A pall of confusion hangs over the first two-thirds of Rudderless, William H. Macy’s directorial debut. The characters all seem to be hiding a significant detail about their lives, forcing the actors to perform at half-intensity, for fear that they might, in using their full emotional register, also reveal the secret. It’s natural to assume that the problem arises from a lack of depth or substance in the script, which tells the story of a father, Sam (Billy Crudup), trying to work through the death of his son in a school shooting. Two years after the tragedy, Sam has run away to live on a boat, trading his advertising job for a house-painting gig, and eschewing most forms of human interaction. But when his ex-wife brings over a box of music that their son recorded before his death, Sam teaches himself the songs and plays one at an open-mic night, after which the shy but eager Quentin (Anton Yelchin), thinking he’s happened upon a brilliant songwriter, convinces Sam to start a band.
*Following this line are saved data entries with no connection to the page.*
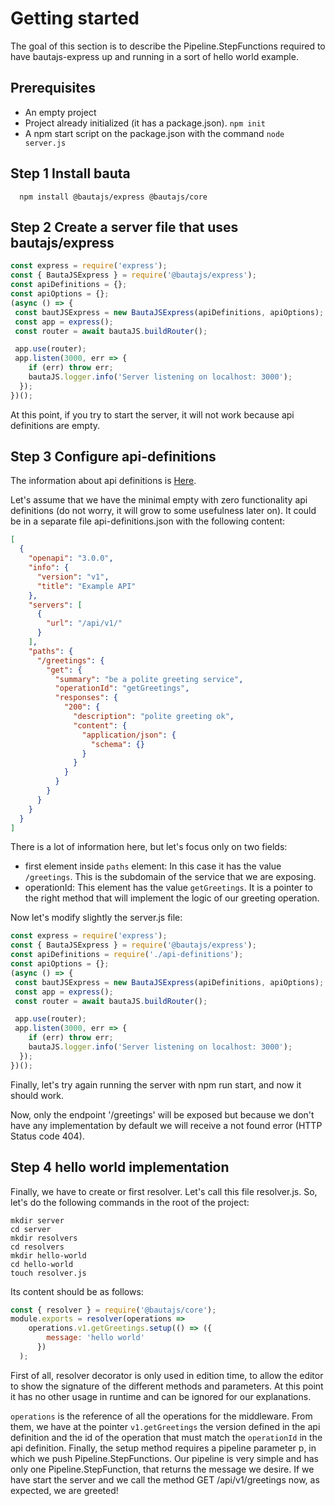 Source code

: # Getting started

The goal of this section is to describe the Pipeline.StepFunctions required to have bautajs-express up and running in a sort of hello world example.

## Prerequisites
- An empty project
- Project already initialized (it has a package.json). ``npm init``
- A npm start script on the package.json with the command `node server.js`

## Step 1 Install bauta

```console
  npm install @bautajs/express @bautajs/core
```

## Step 2 Create a server file that uses bautajs/express

```js
const express = require('express');
const { BautaJSExpress } = require('@bautajs/express');
const apiDefinitions = {};
const apiOptions = {};
(async () => {
 const bautJSExpress = new BautaJSExpress(apiDefinitions, apiOptions);
 const app = express();
 const router = await bautaJS.buildRouter();

 app.use(router);
 app.listen(3000, err => {
    if (err) throw err;
    bautaJS.logger.info('Server listening on localhost: 3000');
  });
})();
```

At this point, if you try to start the server, it will not work because api definitions are empty.

## Step 3 Configure api-definitions

The information about api definitions is [Here](./api-definition.md).

Let's assume that we have the minimal empty with zero functionality api definitions (do not worry, it will grow to some usefulness later on). It could be in a separate file api-definitions.json with the following content:

```json
[
  {
    "openapi": "3.0.0",
    "info": {
      "version": "v1",
      "title": "Example API"
    },
    "servers": [
      {
        "url": "/api/v1/"
      }
    ],
    "paths": {
      "/greetings": {
        "get": {
          "summary": "be a polite greeting service",
          "operationId": "getGreetings",
          "responses": {
            "200": {
              "description": "polite greeting ok",
              "content": {
                "application/json": {
                  "schema": {}
                }
              }
            }
          }
        }
      }
    }
  }
]
```

There is a lot of information here, but let's focus only on two fields:

- first element inside ```paths``` element: In this case it has the value ```/greetings```. This is the subdomain of the service that we are exposing.
- operationId: This element has the value ```getGreetings```. It is a pointer to the right method that will implement the logic of our greeting operation.

Now let's modify slightly the server.js file:

```js
const express = require('express');
const { BautaJSExpress } = require('@bautajs/express');
const apiDefinitions = require('./api-definitions');
const apiOptions = {};
(async () => {
 const bautJSExpress = new BautaJSExpress(apiDefinitions, apiOptions);
 const app = express();
 const router = await bautaJS.buildRouter();

 app.use(router);
 app.listen(3000, err => {
    if (err) throw err;
    bautaJS.logger.info('Server listening on localhost: 3000');
  });
})();
```

Finally, let's try again running the server with npm run start, and now it should work.

Now, only the endpoint '/greetings' will be exposed but because we don't have any implementation by default we will receive a not found error (HTTP Status code 404).

## Step 4 hello world implementation
Finally, we have to create or first resolver. Let's call this file resolver.js. So, let's do the following commands in the root of the project:

```console
mkdir server
cd server
mkdir resolvers
cd resolvers
mkdir hello-world
cd hello-world
touch resolver.js
```

Its content should be as follows:
```js
const { resolver } = require('@bautajs/core');
module.exports = resolver(operations =>
    operations.v1.getGreetings.setup(() => ({
        message: 'hello world'
      })
  );
```

First of all, resolver decorator is only used in edition time, to allow the editor to show the signature of the different methods and
parameters. At this point it has no other usage in runtime and can be ignored for our explanations.

`operations` is the reference of all the operations for the middleware. From them, we have at the pointer `v1.getGreetings`  the version defined in the api definition and the id of the operation that must match the `operationId` in the api definition.
Finally, the setup method requires a pipeline parameter p, in which we push Pipeline.StepFunctions. Our pipeline is very simple and has only one Pipeline.StepFunction, that returns the message we desire.
If we have start the server and we call the method GET /api/v1/greetings now, as expected, we are greeted! 
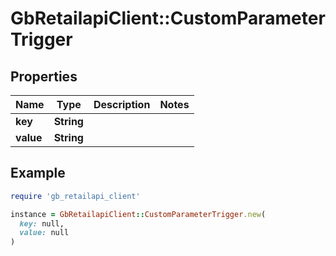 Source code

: # GbRetailapiClient::CustomParameterTrigger

## Properties

| Name | Type | Description | Notes |
| ---- | ---- | ----------- | ----- |
| **key** | **String** |  |  |
| **value** | **String** |  |  |

## Example

```ruby
require 'gb_retailapi_client'

instance = GbRetailapiClient::CustomParameterTrigger.new(
  key: null,
  value: null
)
```

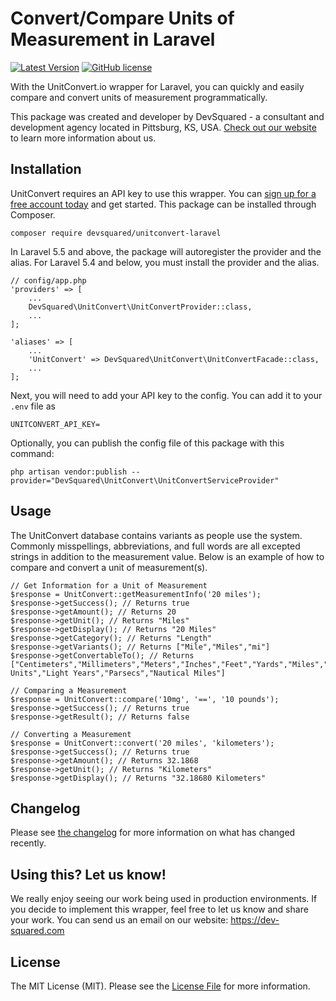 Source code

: # Convert/Compare Units of Measurement in Laravel

[![Latest Version](https://img.shields.io/github/release/Dev-Squared/unitconvert-laravel.svg)](https://github.com/Dev-Squared/unitconvert-laravel/releases)
[![GitHub license](https://img.shields.io/github/license/Dev-Squared/unitconvert-laravel.svg)](https://github.com/Dev-Squared/unitconvert-laravel/blob/master/LICENSE.md)


With the UnitConvert.io wrapper for Laravel, you can quickly and easily compare and convert units of measurement programmatically.

This package was created and developer by DevSquared - a consultant and development agency located in Pittsburg, KS, USA. [Check out our website](https://dev-squared.com/) to learn more information about us.

## Installation
UnitConvert requires an API key to use this wrapper. You can [sign up for a free account today](https://unitconvert.io) and get started.
This package can be installed through Composer.

`composer require devsquared/unitconvert-laravel`

In Laravel 5.5 and above, the package will autoregister the provider and the alias. For Laravel 5.4 and below, you must install the provider and the alias.

```
// config/app.php
'providers' => [
    ...
    DevSquared\UnitConvert\UnitConvertProvider::class,
    ...
];

'aliases' => [
    ...
    'UnitConvert' => DevSquared\UnitConvert\UnitConvertFacade::class,
    ...
];
```
Next, you will need to add your API key to the config. You can add it to your `.env` file as 

`UNITCONVERT_API_KEY=`

Optionally, you can publish the config file of this package with this command:

`php artisan vendor:publish --provider="DevSquared\UnitConvert\UnitConvertServiceProvider"`

## Usage

The UnitConvert database contains variants as people use the system. Commonly misspellings, abbreviations, and full words are all excepted strings in addition to the measurement value.
Below is an example of how to compare and convert a unit of measurement(s).

```$xslt
// Get Information for a Unit of Measurement
$response = UnitConvert::getMeasurementInfo('20 miles');
$response->getSuccess(); // Returns true
$response->getAmount(); // Returns 20
$response->getUnit(); // Returns "Miles"
$response->getDisplay(); // Returns "20 Miles"
$response->getCategory(); // Returns "Length"
$response->getVariants(); // Returns ["Mile","Miles","mi"]
$response->getConvertableTo(); // Returns ["Centimeters","Millimeters","Meters","Inches","Feet","Yards","Miles","Decimeters","Kilometers","Astronomical Units","Light Years","Parsecs","Nautical Miles"]

// Comparing a Measurement
$response = UnitConvert::compare('10mg', '==', '10 pounds');
$response->getSuccess(); // Returns true
$response->getResult(); // Returns false

// Converting a Measurement
$response = UnitConvert::convert('20 miles', 'kilometers');
$response->getSuccess(); // Returns true
$response->getAmount(); // Returns 32.1868
$response->getUnit(); // Returns "Kilometers"
$response->getDisplay(); // Returns "32.18680 Kilometers"
```

## Changelog

Please see [the changelog]() for more information on what has changed recently.

## Using this? Let us know!

We really enjoy seeing our work being used in production environments. If you decide to implement this wrapper, feel free to let us know and share your work. You can send us an email on our website: https://dev-squared.com

## License

The MIT License (MIT). Please see the [License File](LICENSE.md) for more information.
Sam doesn’t disclose, however, the true writer of his songs, a decision that’s befuddling since it seems a more-than-reasonable way to honor his son’s memory years after his death. The film, in fact, shies away from any opportunity to delve into Sam’s decision, which may not seem offensive, but is certainly worth exploring. All of which makes it seem like Macy and his fellow screenwriters, Casey Twenter and Jeff Robison, have little interest in character study and are itching only to arrive at the embarrassing third-quarter reveal and fourth-quarter reconciliation. Fortunately, though, the truth for their reticence proves more compelling. Unfortunately, its disclosure is left to a third-act twist that will leave audiences to wonder if they haven’t been a bit dense the whole time. Fear not, as the true victim is the film, which unnecessarily hampers itself for over an hour for the sake of this gotcha moment before finally allowing its actors, particularly Crudup, to explore something more than generic grief.
By that point, though, the film has also settled into a heart-warming groove, pushed along largely by the music of Sam and Quentin’s poppy folk-rock band. The tone never entirely grates against the serious subject matter that Rudderless broaches, but it limits the film’s ability to dig beyond a superficial exploration. “Tread carefully,” sings Sam’s son in one of the final songs he recorded. Rudderless certainly does so, to its detriment, since the film’s premise offers a lot to mine for a director with a more intrepid approach.